杏寿郎の顔を見ると、少しだけ眉を下げた表情でニコッと笑いかけられた。

それを見たら咲は、何やらよこしまな事を考えて照れていた自分のことが恥ずかしくなってきて、それと同時にまるで心臓が湯に浸けられたかのように、心がじんわりとあたたかくなってくるのを感じたのだった。

「……杏寿郎さんは、本当にお優しい方ですね」

たまらなくなって咲がギュッと抱きつくと、杏寿郎も両腕を回して抱きしめ返してくれた。

「良いだろうか…?」

「はい、是非ともお願いします…!」

湯に浸かる前から体がポカポカとして熱いくらいだと、咲は杏寿郎の逞しい腕の中で思うのだった。
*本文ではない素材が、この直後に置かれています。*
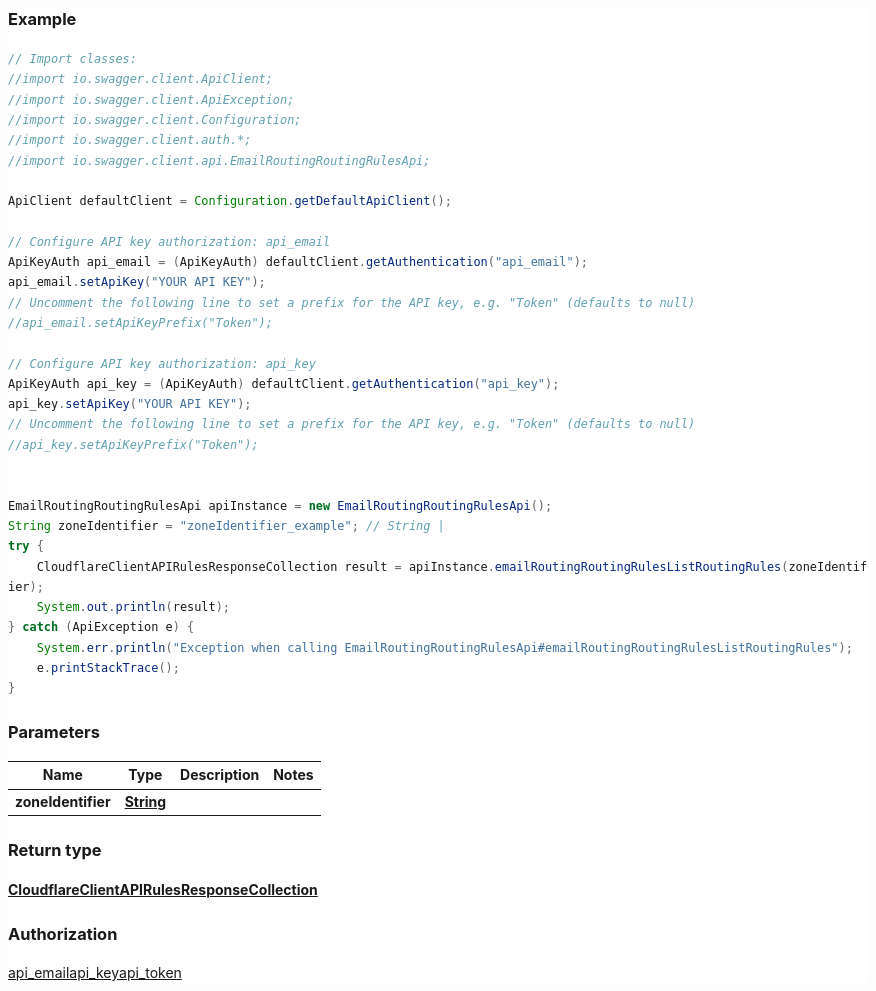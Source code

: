 ### Example
```java
// Import classes:
//import io.swagger.client.ApiClient;
//import io.swagger.client.ApiException;
//import io.swagger.client.Configuration;
//import io.swagger.client.auth.*;
//import io.swagger.client.api.EmailRoutingRoutingRulesApi;

ApiClient defaultClient = Configuration.getDefaultApiClient();

// Configure API key authorization: api_email
ApiKeyAuth api_email = (ApiKeyAuth) defaultClient.getAuthentication("api_email");
api_email.setApiKey("YOUR API KEY");
// Uncomment the following line to set a prefix for the API key, e.g. "Token" (defaults to null)
//api_email.setApiKeyPrefix("Token");

// Configure API key authorization: api_key
ApiKeyAuth api_key = (ApiKeyAuth) defaultClient.getAuthentication("api_key");
api_key.setApiKey("YOUR API KEY");
// Uncomment the following line to set a prefix for the API key, e.g. "Token" (defaults to null)
//api_key.setApiKeyPrefix("Token");


EmailRoutingRoutingRulesApi apiInstance = new EmailRoutingRoutingRulesApi();
String zoneIdentifier = "zoneIdentifier_example"; // String | 
try {
    CloudflareClientAPIRulesResponseCollection result = apiInstance.emailRoutingRoutingRulesListRoutingRules(zoneIdentifier);
    System.out.println(result);
} catch (ApiException e) {
    System.err.println("Exception when calling EmailRoutingRoutingRulesApi#emailRoutingRoutingRulesListRoutingRules");
    e.printStackTrace();
}
```

### Parameters

Name | Type | Description  | Notes
------------- | ------------- | ------------- | -------------
 **zoneIdentifier** | [**String**](.md)|  |

### Return type

[**CloudflareClientAPIRulesResponseCollection**](CloudflareClientAPIRulesResponseCollection.md)

### Authorization

[api_email](../README.md#api_email)[api_key](../README.md#api_key)[api_token](../README.md#api_token)
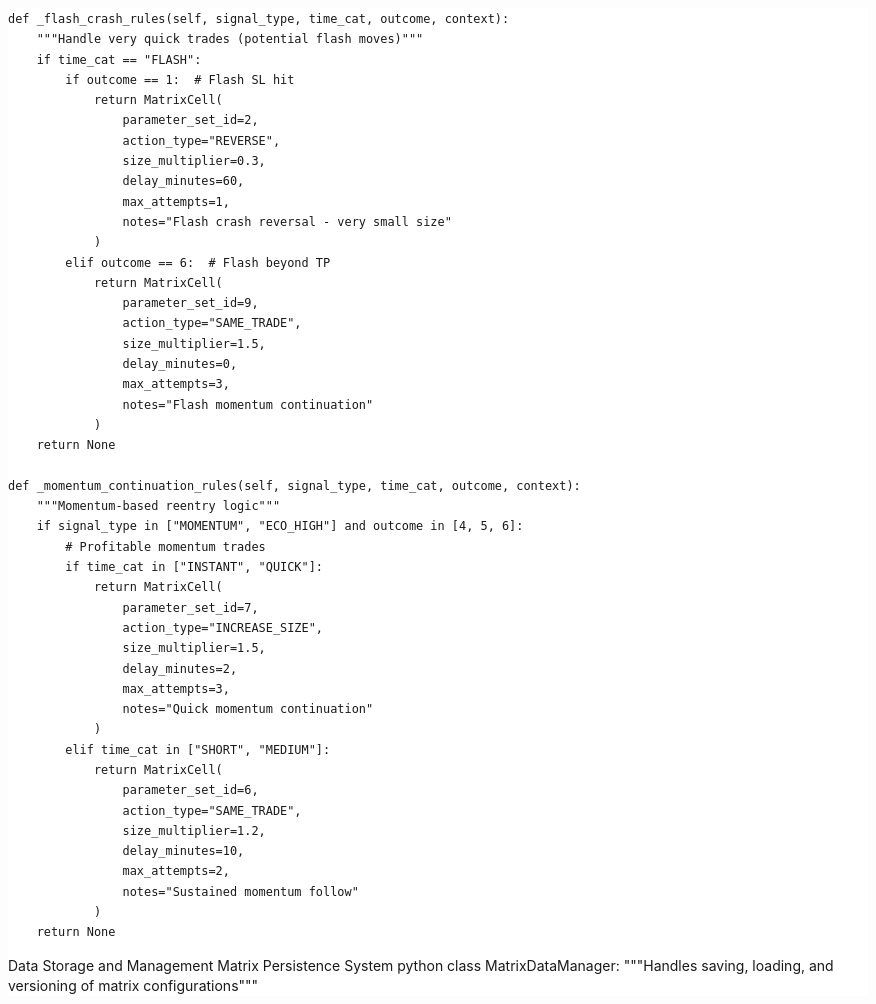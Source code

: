     def _flash_crash_rules(self, signal_type, time_cat, outcome, context):
        """Handle very quick trades (potential flash moves)"""
        if time_cat == "FLASH":
            if outcome == 1:  # Flash SL hit
                return MatrixCell(
                    parameter_set_id=2,
                    action_type="REVERSE",
                    size_multiplier=0.3,
                    delay_minutes=60,
                    max_attempts=1,
                    notes="Flash crash reversal - very small size"
                )
            elif outcome == 6:  # Flash beyond TP
                return MatrixCell(
                    parameter_set_id=9,
                    action_type="SAME_TRADE",
                    size_multiplier=1.5,
                    delay_minutes=0,
                    max_attempts=3,
                    notes="Flash momentum continuation"
                )
        return None
    
    def _momentum_continuation_rules(self, signal_type, time_cat, outcome, context):
        """Momentum-based reentry logic"""
        if signal_type in ["MOMENTUM", "ECO_HIGH"] and outcome in [4, 5, 6]:
            # Profitable momentum trades
            if time_cat in ["INSTANT", "QUICK"]:
                return MatrixCell(
                    parameter_set_id=7,
                    action_type="INCREASE_SIZE",
                    size_multiplier=1.5,
                    delay_minutes=2,
                    max_attempts=3,
                    notes="Quick momentum continuation"
                )
            elif time_cat in ["SHORT", "MEDIUM"]:
                return MatrixCell(
                    parameter_set_id=6,
                    action_type="SAME_TRADE",
                    size_multiplier=1.2,
                    delay_minutes=10,
                    max_attempts=2,
                    notes="Sustained momentum follow"
                )
        return None
Data Storage and Management
Matrix Persistence System
python
class MatrixDataManager:
    """Handles saving, loading, and versioning of matrix configurations"""
    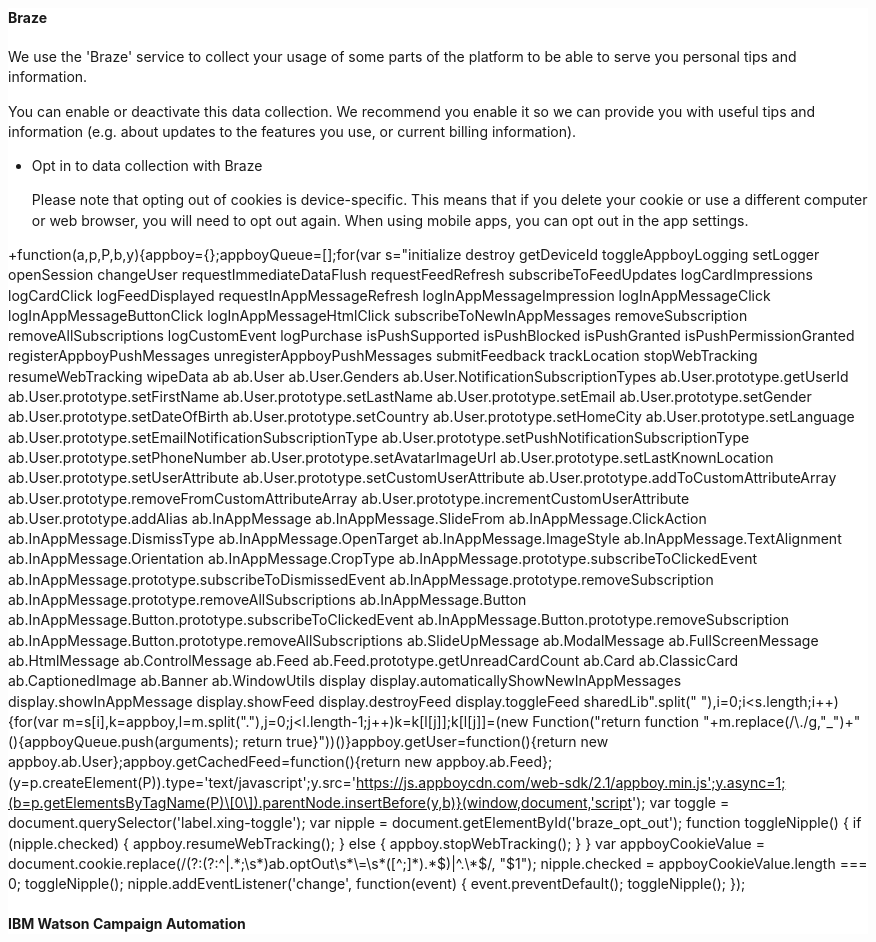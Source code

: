 #### Braze

We use the 'Braze' service to collect your usage of some parts of the platform to be able to serve you personal tips and information.  
  
You can enable or deactivate this data collection. We recommend you enable it so we can provide you with useful tips and information (e.g. about updates to the features you use, or current billing information).

*   Opt in to data collection with Braze
    
    Please note that opting out of cookies is device-specific. This means that if you delete your cookie or use a different computer or web browser, you will need to opt out again. When using mobile apps, you can opt out in the app settings.
    

+function(a,p,P,b,y){appboy={};appboyQueue=\[\];for(var s="initialize destroy getDeviceId toggleAppboyLogging setLogger openSession changeUser requestImmediateDataFlush requestFeedRefresh subscribeToFeedUpdates logCardImpressions logCardClick logFeedDisplayed requestInAppMessageRefresh logInAppMessageImpression logInAppMessageClick logInAppMessageButtonClick logInAppMessageHtmlClick subscribeToNewInAppMessages removeSubscription removeAllSubscriptions logCustomEvent logPurchase isPushSupported isPushBlocked isPushGranted isPushPermissionGranted registerAppboyPushMessages unregisterAppboyPushMessages submitFeedback trackLocation stopWebTracking resumeWebTracking wipeData ab ab.User ab.User.Genders ab.User.NotificationSubscriptionTypes ab.User.prototype.getUserId ab.User.prototype.setFirstName ab.User.prototype.setLastName ab.User.prototype.setEmail ab.User.prototype.setGender ab.User.prototype.setDateOfBirth ab.User.prototype.setCountry ab.User.prototype.setHomeCity ab.User.prototype.setLanguage ab.User.prototype.setEmailNotificationSubscriptionType ab.User.prototype.setPushNotificationSubscriptionType ab.User.prototype.setPhoneNumber ab.User.prototype.setAvatarImageUrl ab.User.prototype.setLastKnownLocation ab.User.prototype.setUserAttribute ab.User.prototype.setCustomUserAttribute ab.User.prototype.addToCustomAttributeArray ab.User.prototype.removeFromCustomAttributeArray ab.User.prototype.incrementCustomUserAttribute ab.User.prototype.addAlias ab.InAppMessage ab.InAppMessage.SlideFrom ab.InAppMessage.ClickAction ab.InAppMessage.DismissType ab.InAppMessage.OpenTarget ab.InAppMessage.ImageStyle ab.InAppMessage.TextAlignment ab.InAppMessage.Orientation ab.InAppMessage.CropType ab.InAppMessage.prototype.subscribeToClickedEvent ab.InAppMessage.prototype.subscribeToDismissedEvent ab.InAppMessage.prototype.removeSubscription ab.InAppMessage.prototype.removeAllSubscriptions ab.InAppMessage.Button ab.InAppMessage.Button.prototype.subscribeToClickedEvent ab.InAppMessage.Button.prototype.removeSubscription ab.InAppMessage.Button.prototype.removeAllSubscriptions ab.SlideUpMessage ab.ModalMessage ab.FullScreenMessage ab.HtmlMessage ab.ControlMessage ab.Feed ab.Feed.prototype.getUnreadCardCount ab.Card ab.ClassicCard ab.CaptionedImage ab.Banner ab.WindowUtils display display.automaticallyShowNewInAppMessages display.showInAppMessage display.showFeed display.destroyFeed display.toggleFeed sharedLib".split(" "),i=0;i<s.length;i++){for(var m=s\[i\],k=appboy,l=m.split("."),j=0;j<l.length-1;j++)k=k\[l\[j\]\];k\[l\[j\]\]=(new Function("return function "+m.replace(/\\./g,"\_")+"(){appboyQueue.push(arguments); return true}"))()}appboy.getUser=function(){return new appboy.ab.User};appboy.getCachedFeed=function(){return new appboy.ab.Feed};(y=p.createElement(P)).type='text/javascript';y.src='https://js.appboycdn.com/web-sdk/2.1/appboy.min.js';y.async=1;(b=p.getElementsByTagName(P)\[0\]).parentNode.insertBefore(y,b)}(window,document,'script'); var toggle = document.querySelector('label.xing-toggle'); var nipple = document.getElementById('braze\_opt\_out'); function toggleNipple() { if (nipple.checked) { appboy.resumeWebTracking(); } else { appboy.stopWebTracking(); } } var appboyCookieValue = document.cookie.replace(/(?:(?:^|.\*;\\s\*)ab.optOut\\s\*\\=\\s\*(\[^;\]\*).\*$)|^.\*$/, "$1"); nipple.checked = appboyCookieValue.length === 0; toggleNipple(); nipple.addEventListener('change', function(event) { event.preventDefault(); toggleNipple(); });

#### IBM Watson Campaign Automation
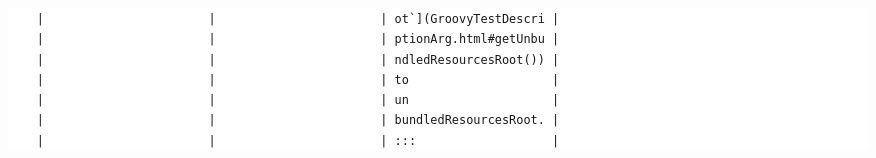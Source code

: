         |                       |                       | ot`](GroovyTestDescri |
        |                       |                       | ptionArg.html#getUnbu |
        |                       |                       | ndledResourcesRoot()) |
        |                       |                       | to                    |
        |                       |                       | un                    |
        |                       |                       | bundledResourcesRoot. |
        |                       |                       | :::                   |
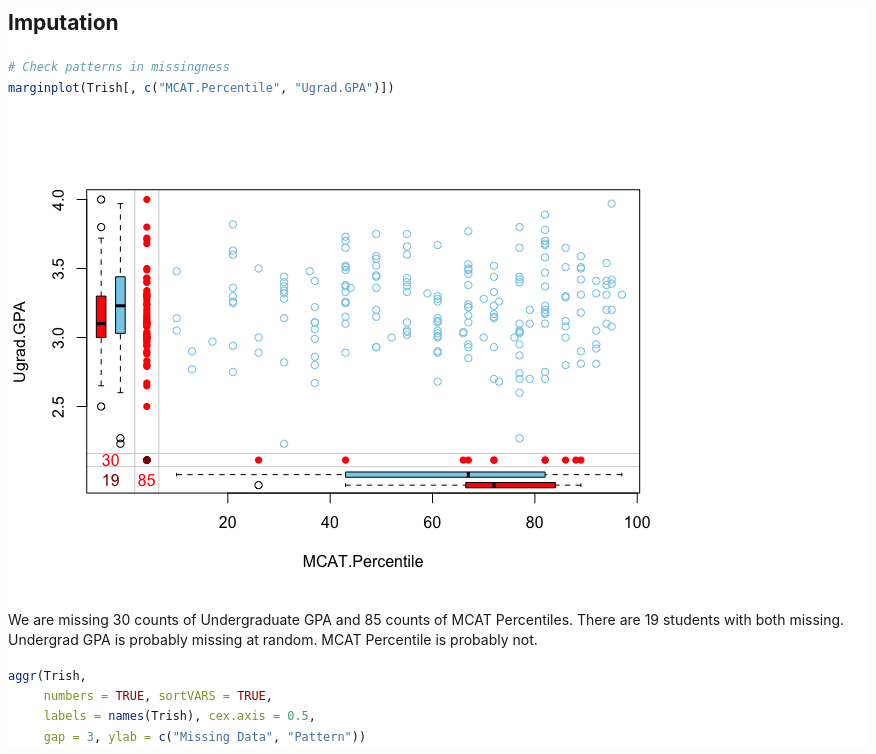 Imputation
----------

``` r
# Check patterns in missingness 
marginplot(Trish[, c("MCAT.Percentile", "Ugrad.GPA")])
```

![](432-MedAdmits-TrishLeo_files/figure-markdown_github-ascii_identifiers/Margin%20Plot-1.png)

We are missing 30 counts of Undergraduate GPA and 85 counts of MCAT Percentiles. There are 19 students with both missing. Undergrad GPA is probably missing at random. MCAT Percentile is probably not.

``` r
aggr(Trish, 
     numbers = TRUE, sortVARS = TRUE,
     labels = names(Trish), cex.axis = 0.5,
     gap = 3, ylab = c("Missing Data", "Pattern"))
```
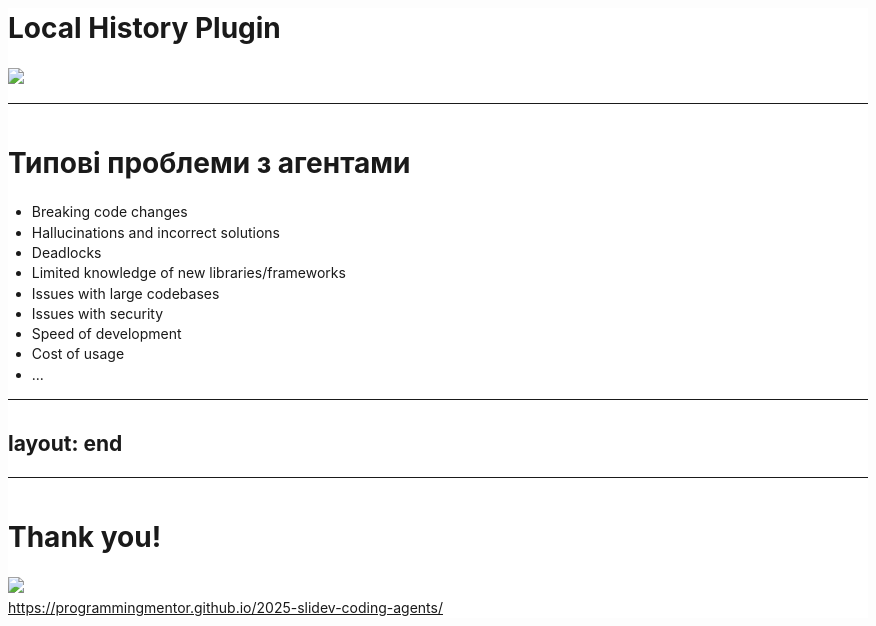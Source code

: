 
# Local History Plugin

<div class="w-full flex justify-center">
  <img src="/local-history.png" class="w-1/2"/>
</div>

---

# Типові проблеми з агентами

- Breaking code changes
- Hallucinations and incorrect solutions
- Deadlocks
- Limited knowledge of new libraries/frameworks
- Issues with large codebases
- Issues with security
- Speed of development
- Cost of usage
- ...

---
## layout: end
---

# Thank you!

<div class="flex justify-center w-full h-30 items-center">
  <img src="/slides-qr.png" class="w-25 h-25"/>
</div>

<div class="w-full flex justify-center">
  <a href="https://programmingmentor.github.io/2025-slidev-coding-agents/">https://programmingmentor.github.io/2025-slidev-coding-agents/</a>
</div>
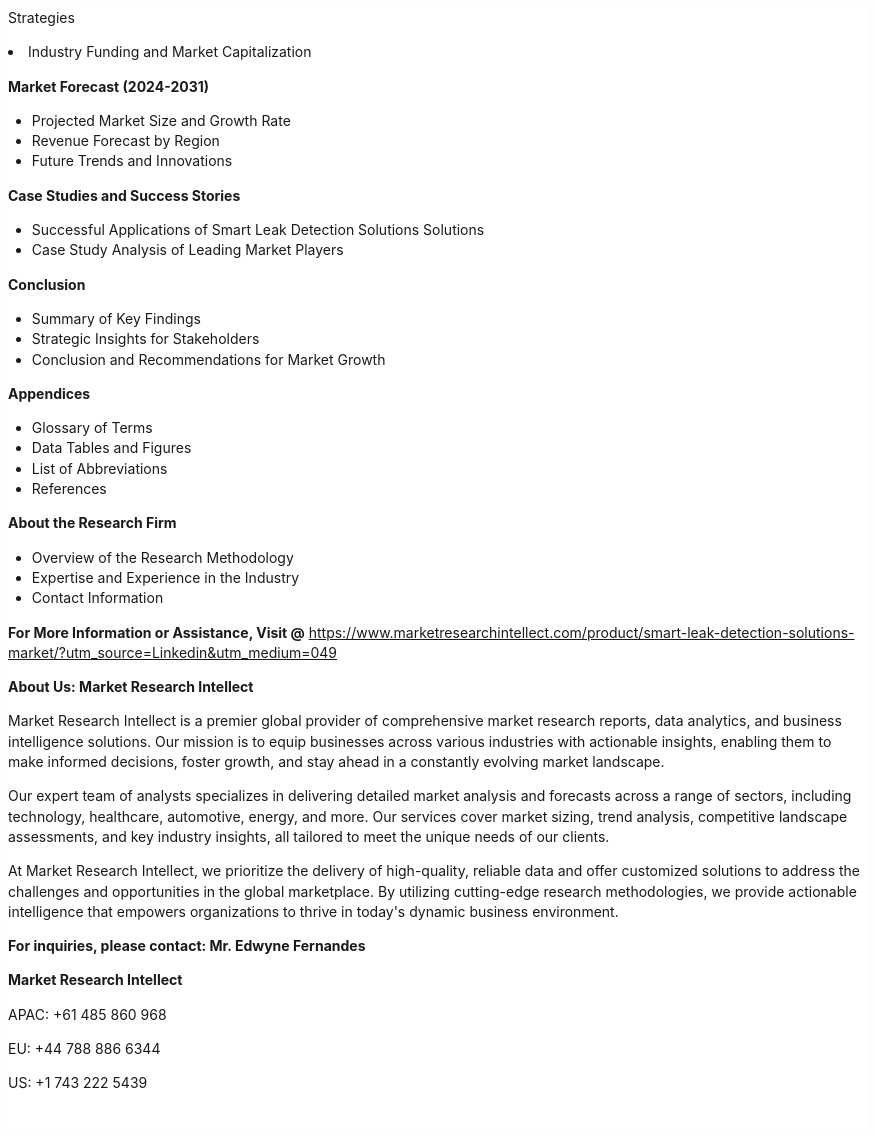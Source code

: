 Strategies</li><li>Industry Funding and Market Capitalization</li></ul><p><strong>Market Forecast (2024-2031)</strong></p><ul><li>Projected Market Size and Growth Rate</li><li>Revenue Forecast by Region</li><li>Future Trends and Innovations</li></ul><p><strong>Case Studies and Success Stories</strong></p><ul><li>Successful Applications of Smart Leak Detection Solutions Solutions</li><li>Case Study Analysis of Leading Market Players</li></ul><p><strong>Conclusion</strong></p><ul><li>Summary of Key Findings</li><li>Strategic Insights for Stakeholders</li><li>Conclusion and Recommendations for Market Growth</li></ul><p><strong>Appendices</strong></p><ul><li>Glossary of Terms</li><li>Data Tables and Figures</li><li>List of Abbreviations</li><li>References</li></ul><p><strong>About the Research Firm</strong></p><ul><li>Overview of the Research Methodology</li><li>Expertise and Experience in the Industry</li><li>Contact Information</li></ul></div><div class="article-main__content" data-test-id="publishing-text-block"><p><span class="font-[700]"><strong>For More Information or Assistance, Visit @</strong>&nbsp;<a href="https://www.marketresearchintellect.com/product/smart-leak-detection-solutions-market/?utm_source=Linkedin&utm_medium=049">https://www.marketresearchintellect.com/product/smart-leak-detection-solutions-market/?utm_source=Linkedin&utm_medium=049</a></span></p><p><strong>About Us: Market Research Intellect</strong></p><p>Market Research Intellect is a premier global provider of comprehensive market research reports, data analytics, and business intelligence solutions. Our mission is to equip businesses across various industries with actionable insights, enabling them to make informed decisions, foster growth, and stay ahead in a constantly evolving market landscape.</p><p>Our expert team of analysts specializes in delivering detailed market analysis and forecasts across a range of sectors, including technology, healthcare, automotive, energy, and more. Our services cover market sizing, trend analysis, competitive landscape assessments, and key industry insights, all tailored to meet the unique needs of our clients.</p><p>At Market Research Intellect, we prioritize the delivery of high-quality, reliable data and offer customized solutions to address the challenges and opportunities in the global marketplace. By utilizing cutting-edge research methodologies, we provide actionable intelligence that empowers organizations to thrive in today's dynamic business environment.</p><p><strong>For inquiries, please contact: Mr. Edwyne Fernandes</strong></p><p><strong>Market Research Intellect</strong></p><p>APAC: +61 485 860 968</p><p>EU: +44 788 886 6344</p><p>US: +1 743 222 5439</p></div><div class="article-main__content" data-test-id="publishing-text-block">&nbsp;</div>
「俺が抱えてやるから、義足はもう外してしまいなさい」

杏寿郎からそう言われたため、義足は今は脱衣籠の中だ。

そういう訳で、咲は杏寿郎に抱きかかえられる格好で浴場に向かっている。

一応布を体に巻いてはいるものの、抱えてくれている杏寿郎の上半身はむき出しであり、自身の右の二の腕が、杏寿郎の厚い胸板にぴったりと付いているかと思うと、咲はどうしても恥ずかしさでいたたまれなくなって俯いてしまうのだった。

だが、先ほどのやりとりで吹っ切れた様子の杏寿郎は、すっかり普段の彼に戻っていて、ハツラツとした声で「しかし素晴らしい温泉だな!む、咲、見てみろ!木々があんなに青い!」などと言って、ニコニコと笑っていた。